Each district in Costa Rica has a unique five digit administrate division code that is also used as an identifier by the National Institute of Statistics and Census of Costa Rica and corresponds to the postal code.

== Other subdivisions ==

According to the Administrative Territorial Division (División Territorial Administrativa) the following subdivisions are applicable at or below canton and district level:

- Ciudad (city): Title awarded to the major urban area in the district which is the seat of the canton municipality.

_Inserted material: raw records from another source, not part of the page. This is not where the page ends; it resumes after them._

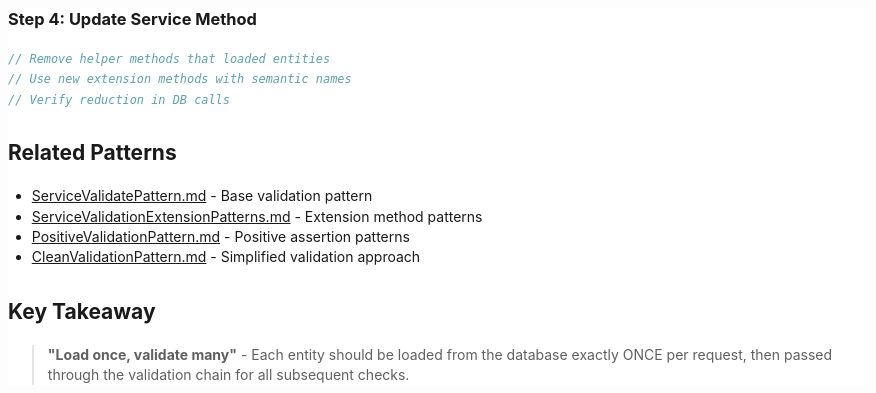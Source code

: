 ### Step 4: Update Service Method
```csharp
// Remove helper methods that loaded entities
// Use new extension methods with semantic names
// Verify reduction in DB calls
```

## Related Patterns

- [ServiceValidatePattern.md](./ServiceValidatePattern.md) - Base validation pattern
- [ServiceValidationExtensionPatterns.md](./ServiceValidationExtensionPatterns.md) - Extension method patterns
- [PositiveValidationPattern.md](./PositiveValidationPattern.md) - Positive assertion patterns
- [CleanValidationPattern.md](./CleanValidationPattern.md) - Simplified validation approach

## Key Takeaway

> **"Load once, validate many"** - Each entity should be loaded from the database exactly ONCE per request, then passed through the validation chain for all subsequent checks.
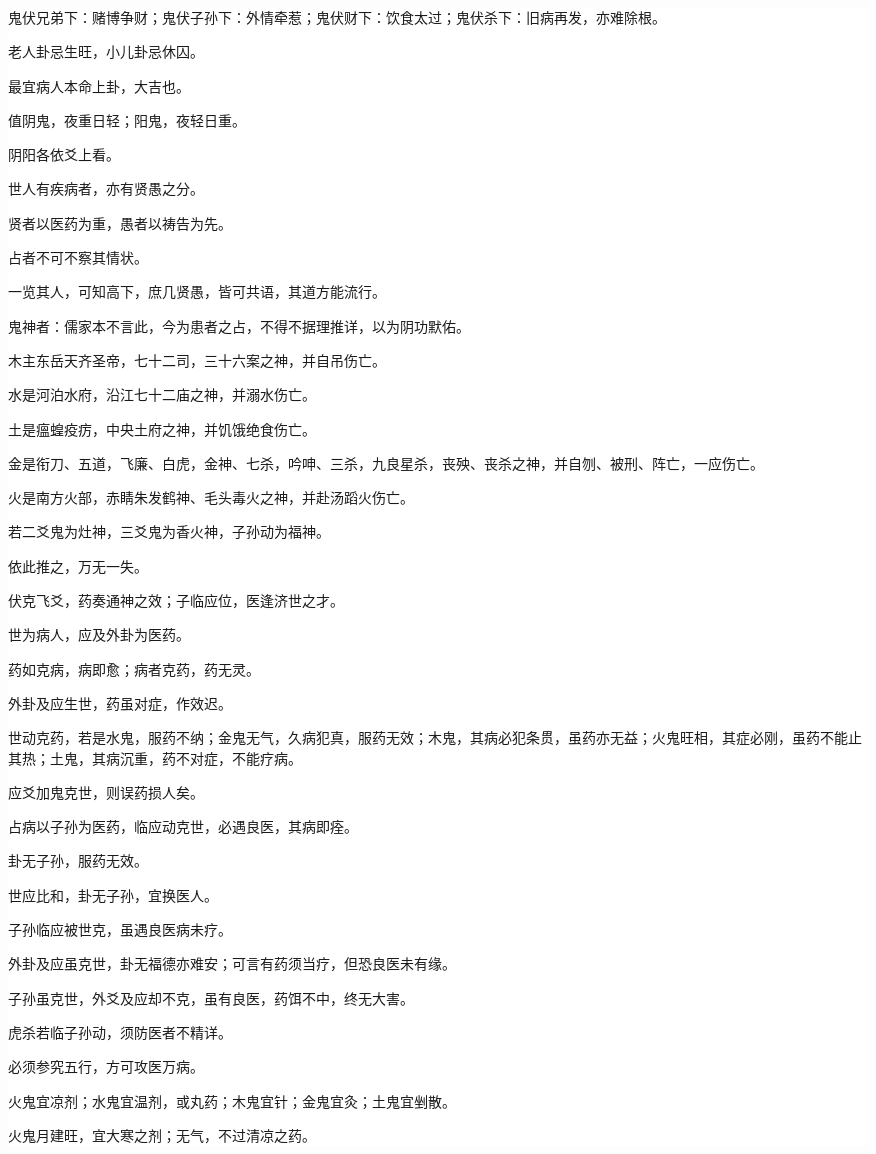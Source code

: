 鬼伏兄弟下：赌博争财；鬼伏子孙下：外情牵惹；鬼伏财下：饮食太过；鬼伏杀下：旧病再发，亦难除根。

老人卦忌生旺，小儿卦忌休囚。

最宜病人本命上卦，大吉也。

值阴鬼，夜重日轻；阳鬼，夜轻日重。

阴阳各依爻上看。

世人有疾病者，亦有贤愚之分。

贤者以医药为重，愚者以祷告为先。

占者不可不察其情状。

一览其人，可知高下，庶几贤愚，皆可共语，其道方能流行。

鬼神者：儒家本不言此，今为患者之占，不得不据理推详，以为阴功默佑。

木主东岳天齐圣帝，七十二司，三十六案之神，并自吊伤亡。

水是河泊水府，沿江七十二庙之神，并溺水伤亡。

土是瘟蝗疫疠，中央土府之神，并饥饿绝食伤亡。

金是衔刀、五道，飞廉、白虎，金神、七杀，吟呻、三杀，九良星杀，丧殃、丧杀之神，并自刎、被刑、阵亡，一应伤亡。

火是南方火部，赤睛朱发鹤神、毛头毒火之神，并赴汤蹈火伤亡。

若二爻鬼为灶神，三爻鬼为香火神，子孙动为福神。

依此推之，万无一失。

伏克飞爻，药奏通神之效；子临应位，医逢济世之才。

世为病人，应及外卦为医药。

药如克病，病即愈；病者克药，药无灵。

外卦及应生世，药虽对症，作效迟。

世动克药，若是水鬼，服药不纳；金鬼无气，久病犯真，服药无效；木鬼，其病必犯条贯，虽药亦无益；火鬼旺相，其症必刚，虽药不能止其热；土鬼，其病沉重，药不对症，不能疗病。

应爻加鬼克世，则误药损人矣。

占病以子孙为医药，临应动克世，必遇良医，其病即痊。

卦无子孙，服药无效。

世应比和，卦无子孙，宜换医人。

子孙临应被世克，虽遇良医病未疗。

外卦及应虽克世，卦无福德亦难安；可言有药须当疗，但恐良医未有缘。

子孙虽克世，外爻及应却不克，虽有良医，药饵不中，终无大害。

虎杀若临子孙动，须防医者不精详。

必须参究五行，方可攻医万病。

火鬼宜凉剂；水鬼宜温剂，或丸药；木鬼宜针；金鬼宜灸；土鬼宜剉散。

火鬼月建旺，宜大寒之剂；无气，不过清凉之药。
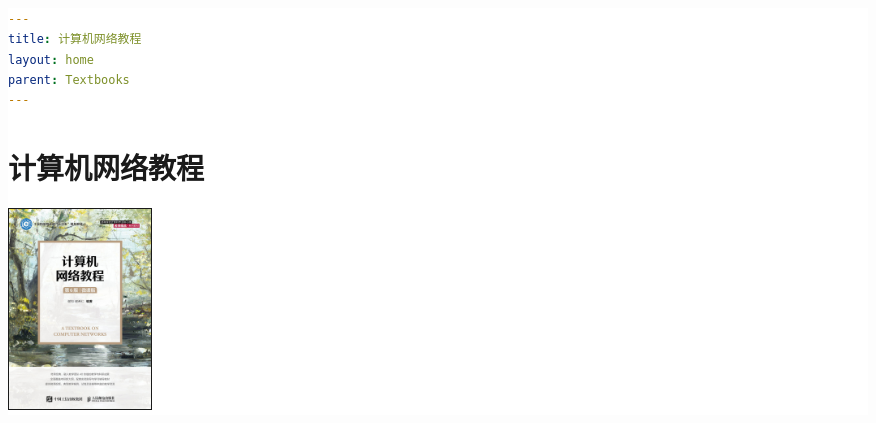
 ```yaml
---
title: 计算机网络教程
layout: home
parent: Textbooks
---
```

# 计算机网络教程

<div>
	<a href="https://www.ryjiaoyu.com/book/details/45123">
		<img src="./attachments/textcover1.jpg" style="height: 200px;" border="1">
	</a>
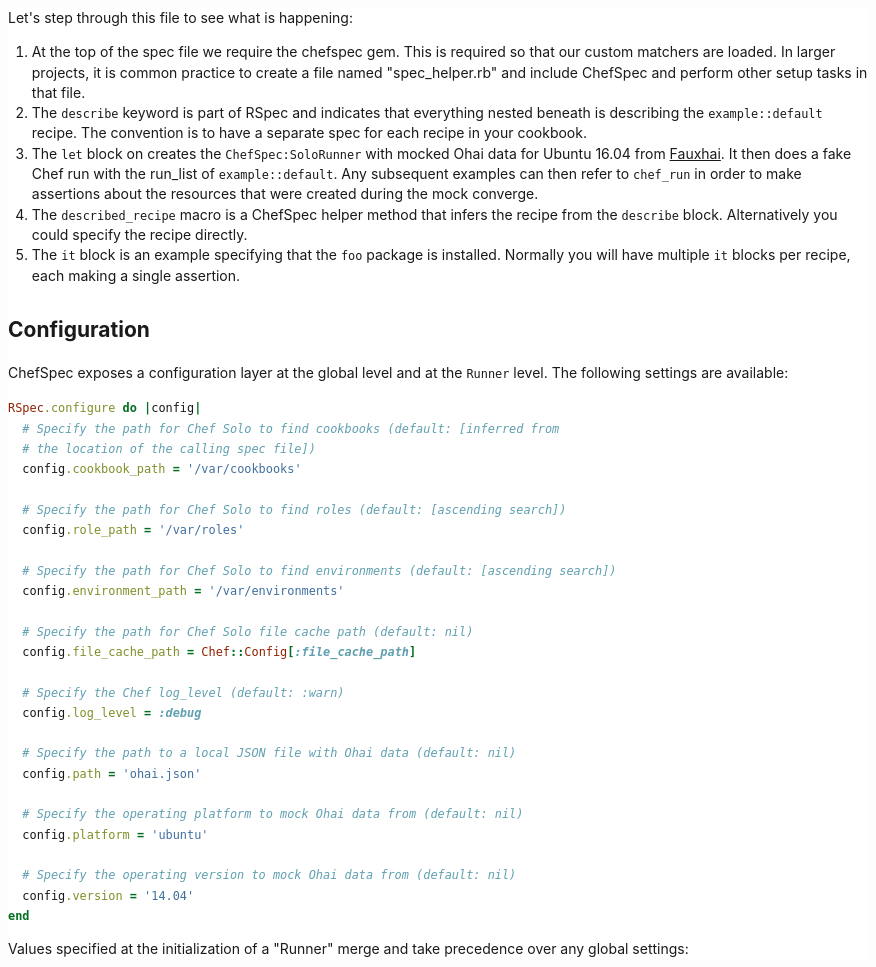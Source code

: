 Let's step through this file to see what is happening:

1. At the top of the spec file we require the chefspec gem. This is required so that our custom matchers are loaded. In larger projects, it is common practice to create a file named "spec_helper.rb" and include ChefSpec and perform other setup tasks in that file.
2. The `describe` keyword is part of RSpec and indicates that everything nested beneath is describing the `example::default` recipe. The convention is to have a separate spec for each recipe in your cookbook.
3. The `let` block on creates the `ChefSpec:SoloRunner` with mocked Ohai data for Ubuntu 16.04 from [Fauxhai](https://github.com/chefspec/fauxhai). It then does a fake Chef run with the run_list of `example::default`. Any subsequent examples can then refer to `chef_run` in order to make assertions about the resources that were created during the mock converge.
4. The `described_recipe` macro is a ChefSpec helper method that infers the recipe from the `describe` block. Alternatively you could specify the recipe directly.
5. The `it` block is an example specifying that the `foo` package is installed. Normally you will have multiple `it` blocks per recipe, each making a single assertion.

## Configuration

ChefSpec exposes a configuration layer at the global level and at the `Runner` level. The following settings are available:

```ruby
RSpec.configure do |config|
  # Specify the path for Chef Solo to find cookbooks (default: [inferred from
  # the location of the calling spec file])
  config.cookbook_path = '/var/cookbooks'

  # Specify the path for Chef Solo to find roles (default: [ascending search])
  config.role_path = '/var/roles'

  # Specify the path for Chef Solo to find environments (default: [ascending search])
  config.environment_path = '/var/environments'

  # Specify the path for Chef Solo file cache path (default: nil)
  config.file_cache_path = Chef::Config[:file_cache_path]

  # Specify the Chef log_level (default: :warn)
  config.log_level = :debug

  # Specify the path to a local JSON file with Ohai data (default: nil)
  config.path = 'ohai.json'

  # Specify the operating platform to mock Ohai data from (default: nil)
  config.platform = 'ubuntu'

  # Specify the operating version to mock Ohai data from (default: nil)
  config.version = '14.04'
end
```

Values specified at the initialization of a "Runner" merge and take precedence over any global settings:
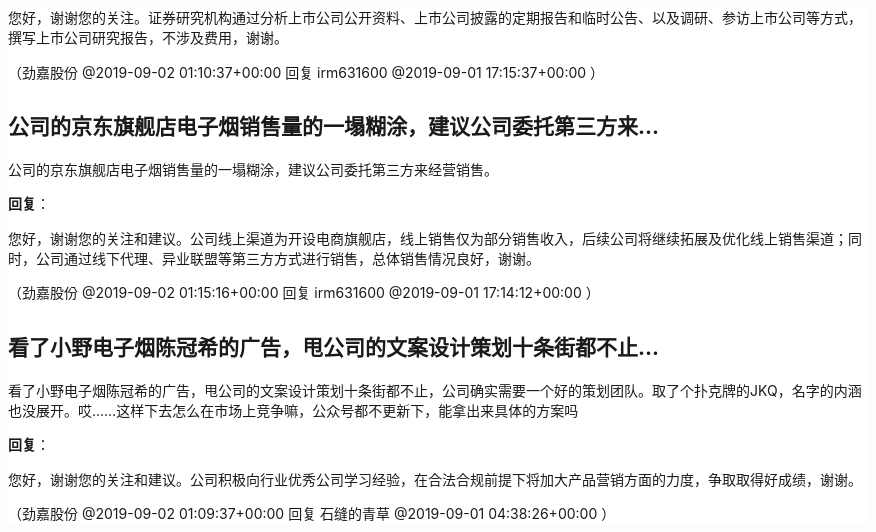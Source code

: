 您好，谢谢您的关注。证券研究机构通过分析上市公司公开资料、上市公司披露的定期报告和临时公告、以及调研、参访上市公司等方式，撰写上市公司研究报告，不涉及费用，谢谢。 

（劲嘉股份  @2019-09-02 01:10:37+00:00 回复 irm631600  @2019-09-01 17:15:37+00:00 ）

## 公司的京东旗舰店电子烟销售量的一塌糊涂，建议公司委托第三方来...

公司的京东旗舰店电子烟销售量的一塌糊涂，建议公司委托第三方来经营销售。

**回复**：

您好，谢谢您的关注和建议。公司线上渠道为开设电商旗舰店，线上销售仅为部分销售收入，后续公司将继续拓展及优化线上销售渠道；同时，公司通过线下代理、异业联盟等第三方方式进行销售，总体销售情况良好，谢谢。 

（劲嘉股份  @2019-09-02 01:15:16+00:00 回复 irm631600  @2019-09-01 17:14:12+00:00 ）

## 看了小野电子烟陈冠希的广告，甩公司的文案设计策划十条街都不止...

看了小野电子烟陈冠希的广告，甩公司的文案设计策划十条街都不止，公司确实需要一个好的策划团队。取了个扑克牌的JKQ，名字的内涵也没展开。哎……这样下去怎么在市场上竞争嘛，公众号都不更新下，能拿出来具体的方案吗

**回复**：

您好，谢谢您的关注和建议。公司积极向行业优秀公司学习经验，在合法合规前提下将加大产品营销方面的力度，争取取得好成绩，谢谢。 

（劲嘉股份  @2019-09-02 01:09:37+00:00 回复 石缝的青草  @2019-09-01 04:38:26+00:00 ）

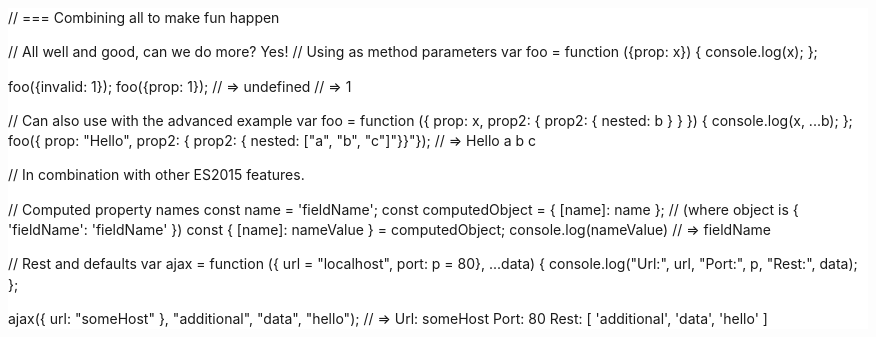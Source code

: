 
<span class="hljs-comment">// === Combining all to make fun happen</span>

<span class="hljs-comment">// All well and good, can we do more? Yes!</span>
<span class="hljs-comment">// Using as method parameters</span>
<span class="hljs-keyword">var</span> foo = <span class="hljs-function"><span class="hljs-keyword">function</span> (<span class="hljs-params">{prop: x}</span>) </span>{
  <span class="hljs-built_in">console</span>.log(x);
};

foo({<span class="hljs-attr">invalid</span>: <span class="hljs-number">1</span>});
foo({<span class="hljs-attr">prop</span>: <span class="hljs-number">1</span>});
<span class="hljs-comment">// =&gt; undefined</span>
<span class="hljs-comment">// =&gt; 1</span>


<span class="hljs-comment">// Can also use with the advanced example</span>
<span class="hljs-keyword">var</span> foo = <span class="hljs-function"><span class="hljs-keyword">function</span> (<span class="hljs-params">{
  prop: x,
  prop2: {
    prop2: {
      nested: b
    }
  }
}</span>) </span>{
  <span class="hljs-built_in">console</span>.log(x, ...b);
};
foo({ <span class="hljs-attr">prop</span>: <span class="hljs-string">"Hello"</span>, <span class="hljs-attr">prop2</span>: { <span class="hljs-attr">prop2</span>: { <span class="hljs-attr">nested</span>: [<span class="hljs-string">"a"</span>, <span class="hljs-string">"b"</span>, <span class="hljs-string">"c"</span>]"}}"});
<span class="hljs-comment">// =&gt; Hello a b c</span>


<span class="hljs-comment">// In combination with other ES2015 features.</span>

<span class="hljs-comment">// Computed property names</span>
<span class="hljs-keyword">const</span> name = <span class="hljs-string">'fieldName'</span>;
<span class="hljs-keyword">const</span> computedObject = { [name]: name }; <span class="hljs-comment">// (where object is { 'fieldName': 'fieldName' })</span>
<span class="hljs-keyword">const</span> { [name]: nameValue } = computedObject;
<span class="hljs-built_in">console</span>.log(nameValue)
<span class="hljs-comment">// =&gt; fieldName</span>



<span class="hljs-comment">// Rest and defaults</span>
<span class="hljs-keyword">var</span> ajax = <span class="hljs-function"><span class="hljs-keyword">function</span> (<span class="hljs-params">{ url = <span class="hljs-string">"localhost"</span>, port: p = <span class="hljs-number">80</span>}, ...data</span>) </span>{
  <span class="hljs-built_in">console</span>.log(<span class="hljs-string">"Url:"</span>, url, <span class="hljs-string">"Port:"</span>, p, <span class="hljs-string">"Rest:"</span>, data);
};

ajax({ <span class="hljs-attr">url</span>: <span class="hljs-string">"someHost"</span> }, <span class="hljs-string">"additional"</span>, <span class="hljs-string">"data"</span>, <span class="hljs-string">"hello"</span>);
<span class="hljs-comment">// =&gt; Url: someHost Port: 80 Rest: [ 'additional', 'data', 'hello' ]</span>
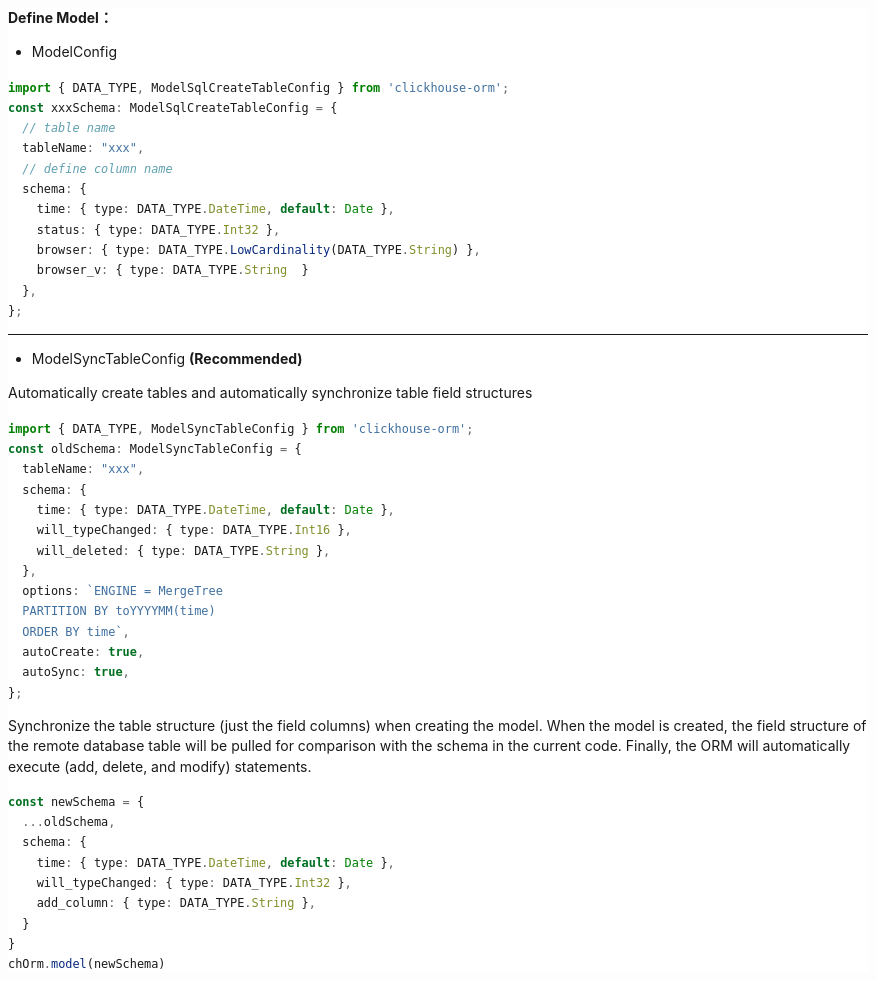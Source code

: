 **Define Model：**
* ModelConfig

```typescript
import { DATA_TYPE, ModelSqlCreateTableConfig } from 'clickhouse-orm';
const xxxSchema: ModelSqlCreateTableConfig = {
  // table name
  tableName: "xxx",
  // define column name
  schema: {
    time: { type: DATA_TYPE.DateTime, default: Date },
    status: { type: DATA_TYPE.Int32 },
    browser: { type: DATA_TYPE.LowCardinality(DATA_TYPE.String) },
    browser_v: { type: DATA_TYPE.String  }
  },
};
```
----
* ModelSyncTableConfig **(Recommended)**

Automatically create tables and automatically synchronize table field structures

```typescript
import { DATA_TYPE, ModelSyncTableConfig } from 'clickhouse-orm';
const oldSchema: ModelSyncTableConfig = {
  tableName: "xxx",
  schema: {
    time: { type: DATA_TYPE.DateTime, default: Date },
    will_typeChanged: { type: DATA_TYPE.Int16 },
    will_deleted: { type: DATA_TYPE.String },
  },
  options: `ENGINE = MergeTree
  PARTITION BY toYYYYMM(time)
  ORDER BY time`,
  autoCreate: true,
  autoSync: true,
};
```
Synchronize the table structure (just the field columns) when creating the model. When the model is created, the field structure of the remote database table will be pulled for comparison with the schema in the current code. Finally, the ORM will automatically execute (add, delete, and modify) statements.


```typescript
const newSchema = {
  ...oldSchema,
  schema: {
    time: { type: DATA_TYPE.DateTime, default: Date },
    will_typeChanged: { type: DATA_TYPE.Int32 },
    add_column: { type: DATA_TYPE.String },
  }
}
chOrm.model(newSchema)
```
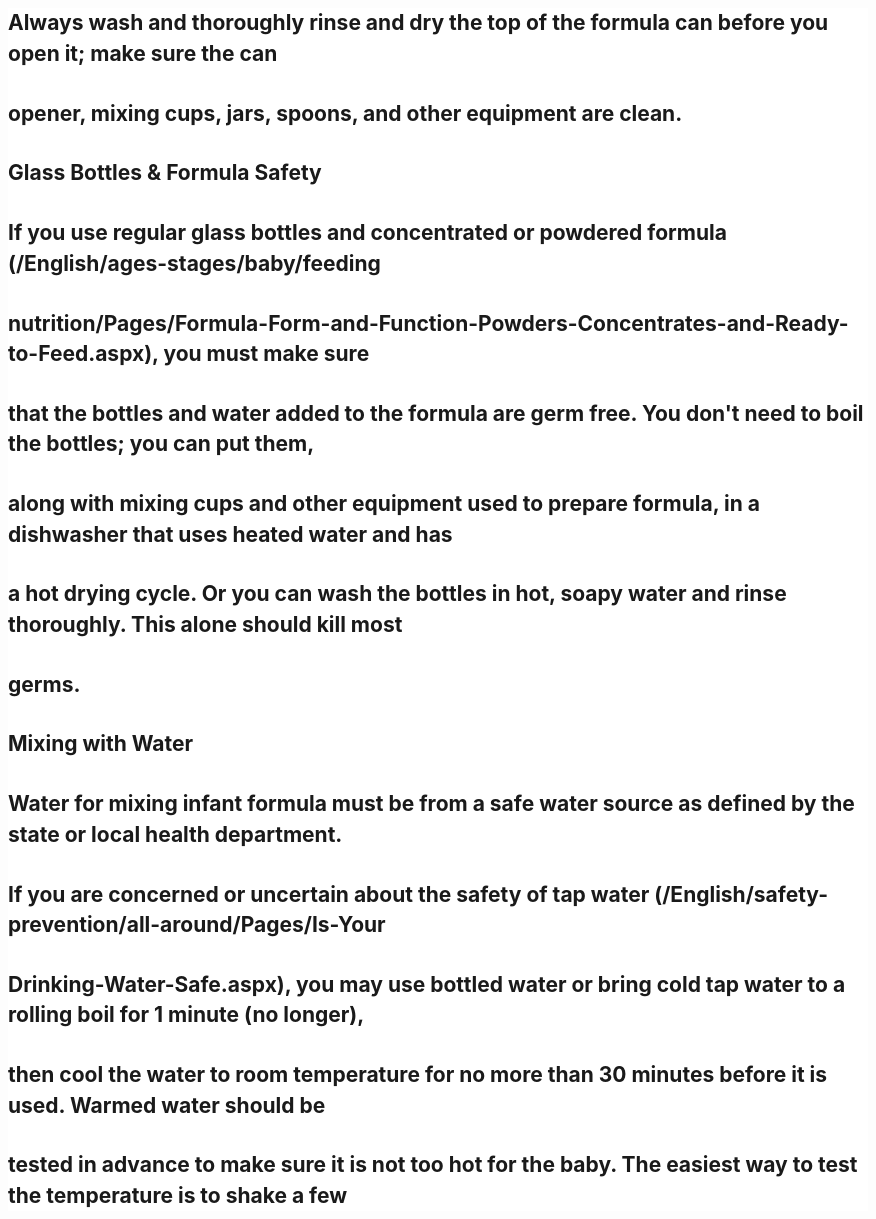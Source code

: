 ## Always wash and thoroughly rinse and dry the top of the formula can before you open it; make sure the can 

## opener, mixing cups, jars, spoons, and other equipment are clean. 

## Glass Bottles & Formula Safety 

## If you use regular glass bottles and concentrated or powdered formula (/English/ages-stages/baby/feeding

## nutrition/Pages/Formula-Form-and-Function-Powders-Concentrates-and-Ready-to-Feed.aspx), you must make sure 

## that the bottles and water added to the formula are germ free. You don't need to boil the bottles; you can put them, 

## along with mixing cups and other equipment used to prepare formula, in a dishwasher that uses heated water and has 

## a hot drying cycle. Or you can wash the bottles in hot, soapy water and rinse thoroughly. This alone should kill most 

## germs. 

## Mixing with Water 

## Water for mixing infant formula must be from a safe water source as defined by the state or local health department. 

## If you are concerned or uncertain about the safety of tap water (/English/safety-prevention/all-around/Pages/Is-Your

## Drinking-Water-Safe.aspx), you may use bottled water or bring cold tap water to a rolling boil for 1 minute (no longer), 

## then cool the water to room temperature for no more than 30 minutes before it is used. Warmed water should be 

## tested in advance to make sure it is not too hot for the baby. The easiest way to test the temperature is to shake a few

There are three special exceptions, in which more than one district composes a city in a canton:
  - San José city in its condition of Capital of the Republic, where each of the eleven districts of the San José canton are part of the city.
  - Cartago: The city corresponds to the union of Oriental and Occidental districts.
  - Puntarenas: The city is made up of the Puntarenas, Chacarita, El Roble districts.
- Capital de Provincia (Province capital): Is the city (as defined in this list) that has the condition of being located in the first canton of each of the provinces.
- Asentamiento (settlement): Group of homes in a rural zone, where their residents work on agricultural duties on farms facilitates by the government to fulfill economic and social objectives.
- Barrio (neighborhood): Group of homes generally located in a city, where their inhabitants share sociocultural activities and a sense of belonging with similar economic and social objectives.
- Caserío (hamlet): Disperse homes, usually in a rural setting, with some proximity and sharing a territory. A farm with at least eight homes are taken into account for this definition as long as their inhabitants recognize the name of the place.
- Localidad (locality): Any place that holds one or more structures used as homes, that can be inhabited, may be occupied or not. The place name might be officially or colloquially assigned.
- Poblado (village): A group of homes than can be disperse or lineally allocated, with buildings that cover basic services such as education, health, recreation and religious.

== Indigenous Territories ==

In Costa Rica there are 24 indigenous territories duly delimited by the central government and have limited autonomy. These territories are administered by the Associations of Indigenous Development like a local government according to Decree No. 13568-G of the Executive Power.